Investigadores de la Universidad de Maryland aprovecharon la quitina de los exoesqueletos de camarones, cangrejos y langostas para desarrollar baterías sustentables. Mediante desacetilación química, convirtieron ese biopolímero en quitosano, un derivado soluble y maniobrable. “La fuente más abundante de quitosano son los exoesqueletos de crustáceos, incluidos cangrejos, camarones y langostas, que pueden obtenerse fácilmente de los desechos de mariscos”, explicó Liangbing Hu, autor principal del trabajo.
El equipo combinó dicho compuesto con iones de zinc para sintetizar un electrolito en forma de gel. Esta sustancia facilita el transporte iónico entre electrodos durante las fases de carga y descarga eléctrica. Según el estudio publicado en ScienceDirect, la mezcla alcanzó una elevada conductividad de Zn²⁺, firmeza mecánica y notable afinidad con las moléculas de agua, aspectos indispensables en celdas acuosas.
La red del biomaterial previno además la formación de dendritas, protuberancias metálicas que causan cortocircuitos al depositarse de forma irregular sobre el ánodo. El nuevo medio promovió la acumulación de plaquetas hexagonales paralelas y homogéneas, lo cual redujo la degradación del dispositivo y minimizó las reacciones secundarias en la superficie.
¿Cómo la batería de quitosano alcanzó el 99,7% de eficiencia en laboratorio?

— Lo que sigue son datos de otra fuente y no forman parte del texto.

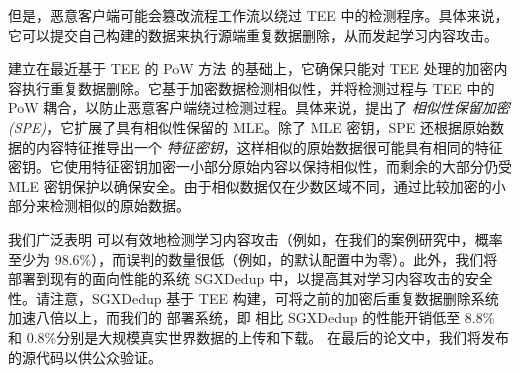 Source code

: 但是，恶意客户端可能会篡改流程工作流以绕过 TEE 中的检测程序。具体来说，它可以提交自己构建的数据来执行源端重复数据删除，从而发起学习内容攻击。

\sysnameF 建立在最近基于 TEE 的 PoW 方法 \cite{ren21} 的基础上，它确保只能对 TEE 处理的加密内容执行重复数据删除。它基于加密数据检测相似性，并将检测过程与 TEE 中的 PoW 耦合，以防止恶意客户端绕过检测过程。具体来说，\sysnameF 提出了 {\em 相似性保留加密 (SPE)}，它扩展了具有相似性保留的 MLE。除了 MLE 密钥，SPE 还根据原始数据的内容特征推导出一个 {\em 特征密钥}，这样相似的原始数据很可能具有相同的特征密钥。它使用特征密钥加密一小部分原始内容以保持相似性，而剩余的大部分仍受 MLE 密钥保护以确保安全。由于相似数据仅在少数区域不同，\sysnameF 通过比较加密的小部分来检测相似的原始数据。


我们广泛表明 \sysnameF 可以有效地检测学习内容攻击（例如，在我们的案例研究中，概率至少为 98.6\%），而误判的数量很低（例如，\sysnameF 的默认配置中为零）。此外，我们将 \sysnameF 部署到现有的面向性能的系统 SGXDedup \cite{ren21} 中，以提高其对学习内容攻击的安全性。请注意，SGXDedup 基于 TEE 构建，可将之前的加密后重复数据删除系统 \cite{bellare13b} 加速八倍以上，而我们的 \sysnameF 部署系统，即 \prototype 相比 SGXDedup 的性能开销低至 8.8\% 和 0.8\%分别是大规模真实世界数据的上传和下载。
在最后的论文中，我们将发布 \prototype 的源代码以供公众验证。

Las pruebas científicas registraron un rendimiento coulómbico del 99,7% en el ánodo luego de sobrepasar los 1.000 ciclos con una densidad de flujo eléctrico de 50 mA/cm². Esa métrica coteja la energía recuperada frente a la inyectada originalmente: un valor próximo al 100% refleja mínimas fugas energéticas por interacciones químicas indeseadas, según detalla la publicación académica Matter.
El equipo de investigación evaluó celdas integrales a velocidades operativas de hasta 20C —equivalentes a 40 mA/cm²—, las cuales sostuvieron una operatividad estable durante 400 ciclos a 2C. Esta innovación surge como una opción viable para el almacenamiento de energía renovable proveniente de plantas solares o eólicas, si bien permanece en etapa experimental de desarrollo prototípico.
El estudio sobre el impacto ambiental reveló que organismos del terreno degradaron totalmente el electrolito orgánico en unos cinco meses, rasgo que otorga sustentabilidad a dos terceras partes del dispositivo, mientras el zinc sobrante admite reutilización. “En el futuro, espero que todos los componentes de las baterías sean biodegradables. No solo el material, sino también el proceso de fabricación de los biomateriales”, afirmó Hu, especialista de la Universidad de Maryland, quien precisó que aún deben analizarse los costos, la escala industrial y el comportamiento de campo.